Friday 3 May 2013

Coincidences in Your Plot


A short one for today.

What’s wrong with this picture?
“…the girl leaped out of the window and it just so happened that a mattress lay on the street so she was saved. As she got up, it just so happened that a gorgeous man was standing in front of her who helped her up. He’d just broken up with his wife and was looking for love. The two got married and lived happily ever after.”
 
Give your plot a better reason than:
"Why did this happen?"
"Because it just did, okay."
Yes, enough coincidences to make a bad romantic comedy or perhaps that movie The Ugly Truth started out as a sarcastic exercise like the paragraph above (my apologies to anyone who likes the movie).

So, how many coincidences are you allowed to have in your story?
ZERO…or perhaps one if you do it smartly.
A coincidence is just a warning sign that you were too lazy to come up with an actual reason for an incident. Yet you need your plot events to conspire in a way so that the resolution is a good one. Here’s how to handle those tricky coincidences:

Prepare the Audience
Problem: Mr. Evil Villain is strangulating Helpless Heroine when Estranged Brother just happens to walk into her house at that minute and is able to save her.

Fix: Have Estranged Brother look through old photos in a previous chapter and yearn to see Helpless Heroine once again.

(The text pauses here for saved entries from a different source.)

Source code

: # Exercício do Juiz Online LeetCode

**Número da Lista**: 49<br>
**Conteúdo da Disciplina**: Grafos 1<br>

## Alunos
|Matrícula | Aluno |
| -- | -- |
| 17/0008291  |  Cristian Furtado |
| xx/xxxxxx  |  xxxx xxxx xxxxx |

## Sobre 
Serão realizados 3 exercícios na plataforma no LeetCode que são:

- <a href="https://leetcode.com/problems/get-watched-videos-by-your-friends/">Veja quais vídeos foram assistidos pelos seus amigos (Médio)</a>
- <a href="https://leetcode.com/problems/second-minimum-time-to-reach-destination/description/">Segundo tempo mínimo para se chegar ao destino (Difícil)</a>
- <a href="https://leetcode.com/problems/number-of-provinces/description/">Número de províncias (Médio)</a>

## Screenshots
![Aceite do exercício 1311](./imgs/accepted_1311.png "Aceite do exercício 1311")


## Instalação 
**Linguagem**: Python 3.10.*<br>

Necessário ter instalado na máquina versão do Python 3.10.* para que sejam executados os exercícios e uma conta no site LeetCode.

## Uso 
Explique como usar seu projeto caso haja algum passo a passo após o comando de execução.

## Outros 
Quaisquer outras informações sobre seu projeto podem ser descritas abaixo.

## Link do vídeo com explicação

Nothing in the outcome changes, but the events don’t sound so random now.

Follow Up
If you don’t want to prepare the foreground, then another good way to counter a coincidence is to follow it up with a plausible story.

Problem: After saving Helpless Heroine, Estranged Brother decides he needs to leave and isn’t seen in the plot ever again.

Fix: Estranged Brother saves her and Helpless Heroine and him patch up their relationship. Estranged Brother sticks around and helps her put Evil Villain behind bars at the climax.
 
This way even though it is a coincidence, it is well disguised. You prove that events in your book have consequences and don’t occur randomly.

Read or Watch Some Murder Mysteries
This genre is all about a murder planned right down to the last detail and one mistake bringing the whole thing tumbling down. I personally recommend Agatha Christie (ABC Murders and After the Funeral) because she deals with coincidences so deftly that often they’re too difficult to recognize.
A small side note: Watch Serendipity, a movie based entirely on coincidences, but doesn’t rely on lack of reasoning.

Learning from these can help you hide your coincidences and let your plot run smoothly as possible.